9.3.2 Putting it Together
Another reason as to why the assorted successes of vision do not yet comprise a unified solution for robotic vision lies in the difficulties of merging these specialised solutions under one framework. One of the difficulties is robustness. Many methods rely on tuning of parameters or some hidden implicit assumptions. Operating these methods outside their safe zones can make them fail abruptly rather than degrade gracefully, leaving a system comprised of many such isolated solutions extremely brittle. A more severe problem actually lies in bridging the semantic gaps between different methods. What does it mean if an object recogniser reports a confidence of \(0.4\) of detecting an object right inside a wall while robot localisation reports an uncertainty of \(40\,\mathrm{{cm}}\)? Approaches like Hoiem et al. (2006) have started exploring the interplay between, e.g. object recognition and estimation of coarse 3D scene geometry, and the work by Hager and Wegbreit (2011) mentioned above explicitly reasons about support and occlusion relations between objects. But a more generic solution of integrating the semantics (together with uncertainties) of individual processing results still seems far off.
9.3.3 Dealing with Failure
A third, somewhat related reason is that researchers in individual specialised sub-fields (quite naturally) strive for perfection, inching recognition rates on standardised benchmarks ever higher in increments of \(0.5\,\%\), while from a systems perspective it makes more sense to accept the inevitable uncertainties and failure modes and reason explicitly about them. This of course hinges on having a common framework as explained above, to meaningfully express these uncertainties. Even more importantly however it requires researchers to accept that perfection is futile.
9.4 What Vision Should Do
So what should be done to alleviate the above problems? There is of course no simple answer to this. But let us first look at some of the apparent solutions.
9.4.1 It Isn’t 3D
With the availability of cheap and powerful 3D sensors such as complete stereo solutions by companies like Point GreyFootnote 3 or Videre DesignFootnote 4 or depth sensors such as the Mesa Imaging SwissrangerFootnote 5 or Microsoft KinectFootnote 6 one important part of vision seems to be have been solved, namely reconstructing a 3D scene. There is more to it though, as humans do not perceive a scene as a sort of flip-up cardboard diorama with missing object back sides. Reasoning about occluded parts of the scene as well as generic segmentation into individual objects remains to be solved.

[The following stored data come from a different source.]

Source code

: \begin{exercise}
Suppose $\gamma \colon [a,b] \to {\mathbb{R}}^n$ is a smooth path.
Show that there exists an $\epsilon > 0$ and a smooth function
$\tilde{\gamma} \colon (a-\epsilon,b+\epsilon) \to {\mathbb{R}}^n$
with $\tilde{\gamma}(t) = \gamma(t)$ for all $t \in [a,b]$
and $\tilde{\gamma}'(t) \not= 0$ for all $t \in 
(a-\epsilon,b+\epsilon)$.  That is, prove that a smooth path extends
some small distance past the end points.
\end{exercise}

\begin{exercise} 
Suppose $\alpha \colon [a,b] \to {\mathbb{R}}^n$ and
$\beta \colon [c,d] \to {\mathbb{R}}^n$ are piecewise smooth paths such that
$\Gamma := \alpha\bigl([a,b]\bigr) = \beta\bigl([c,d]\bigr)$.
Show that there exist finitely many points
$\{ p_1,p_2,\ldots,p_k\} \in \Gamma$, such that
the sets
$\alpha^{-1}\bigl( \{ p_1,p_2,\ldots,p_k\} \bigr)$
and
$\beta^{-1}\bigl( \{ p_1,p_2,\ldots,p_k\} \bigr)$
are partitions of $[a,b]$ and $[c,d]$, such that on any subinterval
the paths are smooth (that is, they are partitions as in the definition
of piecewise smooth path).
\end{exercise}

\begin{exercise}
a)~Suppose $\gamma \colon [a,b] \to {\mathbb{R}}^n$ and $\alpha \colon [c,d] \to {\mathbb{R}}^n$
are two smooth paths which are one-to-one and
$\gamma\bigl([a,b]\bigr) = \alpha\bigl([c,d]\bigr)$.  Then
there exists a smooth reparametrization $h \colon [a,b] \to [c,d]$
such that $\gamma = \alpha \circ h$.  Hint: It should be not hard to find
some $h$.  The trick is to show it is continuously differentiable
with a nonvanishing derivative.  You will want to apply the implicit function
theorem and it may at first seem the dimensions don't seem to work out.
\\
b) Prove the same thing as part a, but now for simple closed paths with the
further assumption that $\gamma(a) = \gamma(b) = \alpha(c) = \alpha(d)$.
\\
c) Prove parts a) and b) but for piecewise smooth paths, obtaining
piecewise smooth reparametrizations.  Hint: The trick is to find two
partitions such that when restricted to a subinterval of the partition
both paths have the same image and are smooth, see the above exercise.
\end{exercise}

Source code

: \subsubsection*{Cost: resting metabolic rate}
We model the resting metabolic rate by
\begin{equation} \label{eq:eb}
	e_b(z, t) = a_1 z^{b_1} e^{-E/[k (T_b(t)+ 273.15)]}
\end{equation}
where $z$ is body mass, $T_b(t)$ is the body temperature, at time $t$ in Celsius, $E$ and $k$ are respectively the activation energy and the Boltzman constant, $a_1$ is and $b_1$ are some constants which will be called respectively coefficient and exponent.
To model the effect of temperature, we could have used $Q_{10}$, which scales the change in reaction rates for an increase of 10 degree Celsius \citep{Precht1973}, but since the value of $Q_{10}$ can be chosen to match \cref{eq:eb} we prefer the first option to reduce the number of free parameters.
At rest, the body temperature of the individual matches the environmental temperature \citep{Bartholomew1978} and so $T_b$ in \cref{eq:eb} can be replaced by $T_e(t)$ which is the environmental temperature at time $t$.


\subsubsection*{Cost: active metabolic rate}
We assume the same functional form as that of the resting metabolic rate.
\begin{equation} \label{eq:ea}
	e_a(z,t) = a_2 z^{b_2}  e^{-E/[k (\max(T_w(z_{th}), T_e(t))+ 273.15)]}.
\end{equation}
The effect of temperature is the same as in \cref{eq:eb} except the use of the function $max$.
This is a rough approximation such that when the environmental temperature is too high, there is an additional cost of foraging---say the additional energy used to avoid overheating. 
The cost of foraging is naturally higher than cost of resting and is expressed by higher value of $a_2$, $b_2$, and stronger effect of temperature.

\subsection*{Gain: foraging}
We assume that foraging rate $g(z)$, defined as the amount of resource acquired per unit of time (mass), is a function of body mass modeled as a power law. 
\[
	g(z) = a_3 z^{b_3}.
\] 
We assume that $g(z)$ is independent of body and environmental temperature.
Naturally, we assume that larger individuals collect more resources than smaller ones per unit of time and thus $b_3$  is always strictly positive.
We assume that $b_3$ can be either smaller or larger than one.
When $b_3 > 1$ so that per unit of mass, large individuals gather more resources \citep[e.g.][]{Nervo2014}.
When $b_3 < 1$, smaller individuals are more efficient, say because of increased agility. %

More importantly however, a quick test on yourself by closing one eye will reveal that 3D sensing is not all that important for human vision. Picking up a small object or putting a key into a lock might require several attempts, so clearly direct perception of distance via stereo is an advantage for close-range manipulation, such as using tools or grasping branches when swinging from tree to tree. But the vivid impression of being situated in a 3D scene does not suffer significantly when being deprived of stereo vision. Also many grazing animals tend to have non-overlapping fields of view of the left and right eye, as large field of view (to notice approaching predators) is more important than accurate 3D perception.
For various reasons cups and cows are prominent example objects in computer vision. Advocates of 3D computer vision will point out that given a cup with a picture of a cow printed on it, a 2D recogniser would be likely to rather recognise a (nicely textured) cow than a (probably untextured) porcelain cup, whereas a 3D shape based recogniser would correctly identify the cup. However, given a 2D image of a cup with a cow on it humans have no problem recognising both, the cup and the fact that there is a picture of a cow printed on it.

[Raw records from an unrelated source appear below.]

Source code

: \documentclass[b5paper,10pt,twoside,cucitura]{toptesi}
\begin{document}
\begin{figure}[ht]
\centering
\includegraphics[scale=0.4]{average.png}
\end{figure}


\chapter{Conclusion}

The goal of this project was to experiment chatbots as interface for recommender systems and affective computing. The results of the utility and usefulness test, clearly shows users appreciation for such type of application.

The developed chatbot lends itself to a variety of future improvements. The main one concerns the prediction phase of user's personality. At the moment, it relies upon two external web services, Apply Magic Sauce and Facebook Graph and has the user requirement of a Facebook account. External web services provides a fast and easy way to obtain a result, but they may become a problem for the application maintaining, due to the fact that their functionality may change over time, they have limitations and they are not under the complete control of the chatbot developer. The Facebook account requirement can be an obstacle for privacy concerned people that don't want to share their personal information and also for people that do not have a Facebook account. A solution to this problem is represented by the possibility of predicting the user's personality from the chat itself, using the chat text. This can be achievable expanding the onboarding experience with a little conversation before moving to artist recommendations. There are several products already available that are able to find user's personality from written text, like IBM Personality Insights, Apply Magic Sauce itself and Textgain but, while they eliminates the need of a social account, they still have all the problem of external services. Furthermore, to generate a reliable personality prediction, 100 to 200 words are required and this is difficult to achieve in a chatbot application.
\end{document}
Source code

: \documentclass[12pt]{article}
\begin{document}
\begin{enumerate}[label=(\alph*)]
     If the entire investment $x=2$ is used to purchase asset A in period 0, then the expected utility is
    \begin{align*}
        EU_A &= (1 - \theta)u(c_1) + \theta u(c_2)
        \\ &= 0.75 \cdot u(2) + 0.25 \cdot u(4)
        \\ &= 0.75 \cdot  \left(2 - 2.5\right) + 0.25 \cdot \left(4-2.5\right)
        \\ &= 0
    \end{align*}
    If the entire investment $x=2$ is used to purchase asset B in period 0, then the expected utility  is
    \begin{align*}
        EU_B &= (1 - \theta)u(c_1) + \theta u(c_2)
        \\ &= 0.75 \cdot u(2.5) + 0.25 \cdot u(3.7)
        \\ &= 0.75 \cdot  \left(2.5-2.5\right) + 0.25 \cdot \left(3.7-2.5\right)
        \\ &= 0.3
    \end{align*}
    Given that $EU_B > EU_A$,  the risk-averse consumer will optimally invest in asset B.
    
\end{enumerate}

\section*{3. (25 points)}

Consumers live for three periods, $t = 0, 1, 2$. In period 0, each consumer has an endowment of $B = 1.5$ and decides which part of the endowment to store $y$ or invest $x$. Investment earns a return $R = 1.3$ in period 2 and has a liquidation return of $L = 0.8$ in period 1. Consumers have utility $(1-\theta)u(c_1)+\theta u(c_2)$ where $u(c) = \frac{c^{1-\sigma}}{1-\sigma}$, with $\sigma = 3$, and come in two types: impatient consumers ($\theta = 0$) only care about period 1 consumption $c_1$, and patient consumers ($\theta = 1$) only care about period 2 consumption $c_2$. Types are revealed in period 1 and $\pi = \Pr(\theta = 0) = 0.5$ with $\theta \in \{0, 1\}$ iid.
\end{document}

We are not arguing that 3D sensing would not be a powerful cue, and in fact robotics is likely to benefit a lot from depth sensors in the near future. But 3D sensing does not seem to be essential for perceiving a 3D scene. Human vision has developed powerful computational mechanisms to infer a complete 3D scene from rather limited information. And these mechanisms are more important then a specific sensing modality.
9.4.2 It Isn’t Resolution
In a similar vein image resolution does not seem to be critical. Certainly nature has evolved foveated vision for a good reason. The combination of attentional mechanisms based on low resolution cues with saccades to salient image regions to be processed at high resolution is an important mechanism to optimise visual processing and keep the amount of information tractable. Likewise any computer vision task benefits significantly from the object of interest being shown large and centred in the image, rather than occupying a small image region somewhere in the scene. However, humans looking at a low resolution, say \(640 \times 480\), image of a scene typically have no problem interpreting it correctly (otherwise watching TV would be rather confusing).

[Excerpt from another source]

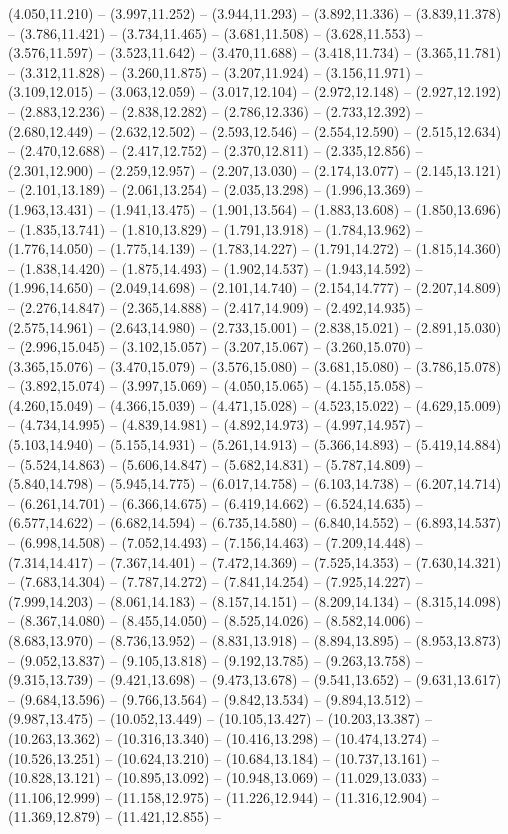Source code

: (4.050,11.210) -- (3.997,11.252) -- (3.944,11.293) -- (3.892,11.336) -- (3.839,11.378) -- (3.786,11.421) -- (3.734,11.465) -- (3.681,11.508) -- (3.628,11.553) -- (3.576,11.597) -- (3.523,11.642) -- (3.470,11.688) -- (3.418,11.734) -- (3.365,11.781) -- (3.312,11.828) -- (3.260,11.875) -- (3.207,11.924) -- (3.156,11.971) -- (3.109,12.015) -- (3.063,12.059) -- (3.017,12.104) -- (2.972,12.148) -- (2.927,12.192) -- (2.883,12.236) -- (2.838,12.282) -- (2.786,12.336) -- (2.733,12.392) -- (2.680,12.449) -- (2.632,12.502) -- (2.593,12.546) -- (2.554,12.590) -- (2.515,12.634) -- (2.470,12.688) -- (2.417,12.752) -- (2.370,12.811) -- (2.335,12.856) -- (2.301,12.900) -- (2.259,12.957) -- (2.207,13.030) -- (2.174,13.077) -- (2.145,13.121) -- (2.101,13.189) -- (2.061,13.254) -- (2.035,13.298) -- (1.996,13.369) -- (1.963,13.431) -- (1.941,13.475) -- (1.901,13.564) -- (1.883,13.608) -- (1.850,13.696) -- (1.835,13.741) -- (1.810,13.829) -- (1.791,13.918) -- (1.784,13.962) -- (1.776,14.050) -- (1.775,14.139) -- (1.783,14.227) -- (1.791,14.272) -- (1.815,14.360) -- (1.838,14.420) -- (1.875,14.493) -- (1.902,14.537) -- (1.943,14.592) -- (1.996,14.650) -- (2.049,14.698) -- (2.101,14.740) -- (2.154,14.777) -- (2.207,14.809) -- (2.276,14.847) -- (2.365,14.888) -- (2.417,14.909) -- (2.492,14.935) -- (2.575,14.961) -- (2.643,14.980) -- (2.733,15.001) -- (2.838,15.021) -- (2.891,15.030) -- (2.996,15.045) -- (3.102,15.057) -- (3.207,15.067) -- (3.260,15.070) -- (3.365,15.076) -- (3.470,15.079) -- (3.576,15.080) -- (3.681,15.080) -- (3.786,15.078) -- (3.892,15.074) -- (3.997,15.069) -- (4.050,15.065) -- (4.155,15.058) -- (4.260,15.049) -- (4.366,15.039) -- (4.471,15.028) -- (4.523,15.022) -- (4.629,15.009) -- (4.734,14.995) -- (4.839,14.981) -- (4.892,14.973) -- (4.997,14.957) -- (5.103,14.940) -- (5.155,14.931) -- (5.261,14.913) -- (5.366,14.893) -- (5.419,14.884) -- (5.524,14.863) -- (5.606,14.847) -- (5.682,14.831) -- (5.787,14.809) -- (5.840,14.798) -- (5.945,14.775) -- (6.017,14.758) -- (6.103,14.738) -- (6.207,14.714) -- (6.261,14.701) -- (6.366,14.675) -- (6.419,14.662) -- (6.524,14.635) -- (6.577,14.622) -- (6.682,14.594) -- (6.735,14.580) -- (6.840,14.552) -- (6.893,14.537) -- (6.998,14.508) -- (7.052,14.493) -- (7.156,14.463) -- (7.209,14.448) -- (7.314,14.417) -- (7.367,14.401) -- (7.472,14.369) -- (7.525,14.353) -- (7.630,14.321) -- (7.683,14.304) -- (7.787,14.272) -- (7.841,14.254) -- (7.925,14.227) -- (7.999,14.203) -- (8.061,14.183) -- (8.157,14.151) -- (8.209,14.134) -- (8.315,14.098) -- (8.367,14.080) -- (8.455,14.050) -- (8.525,14.026) -- (8.582,14.006) -- (8.683,13.970) -- (8.736,13.952) -- (8.831,13.918) -- (8.894,13.895) -- (8.953,13.873) -- (9.052,13.837) -- (9.105,13.818) -- (9.192,13.785) -- (9.263,13.758) -- (9.315,13.739) -- (9.421,13.698) -- (9.473,13.678) -- (9.541,13.652) -- (9.631,13.617) -- (9.684,13.596) -- (9.766,13.564) -- (9.842,13.534) -- (9.894,13.512) -- (9.987,13.475) -- (10.052,13.449) -- (10.105,13.427) -- (10.203,13.387) -- (10.263,13.362) -- (10.316,13.340) -- (10.416,13.298) -- (10.474,13.274) -- (10.526,13.251) -- (10.624,13.210) -- (10.684,13.184) -- (10.737,13.161) -- (10.828,13.121) -- (10.895,13.092) -- (10.948,13.069) -- (11.029,13.033) -- (11.106,12.999) -- (11.158,12.975) -- (11.226,12.944) -- (11.316,12.904) -- (11.369,12.879) -- (11.421,12.855) --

Moreover, experiments with rapid serial visual presentation (Thorpe and Imbert 1989) have shown that humans are remarkably good at identifying objects and scenes at presentation times well below 200 ms, which leaves no time to perform any saccades. For example in Intraub (1981) subjects were able to identify pictures of a category (‘look for a butterfly’), superordinate category (‘look for an animal’) or negative category (‘look for a picture that is not of house furnishings and decorations’) presented for only 114 ms.
So the human visual system can perform (at least a significant deal of) its processing within an instant without requiring to scan the image with the high resolution fovea.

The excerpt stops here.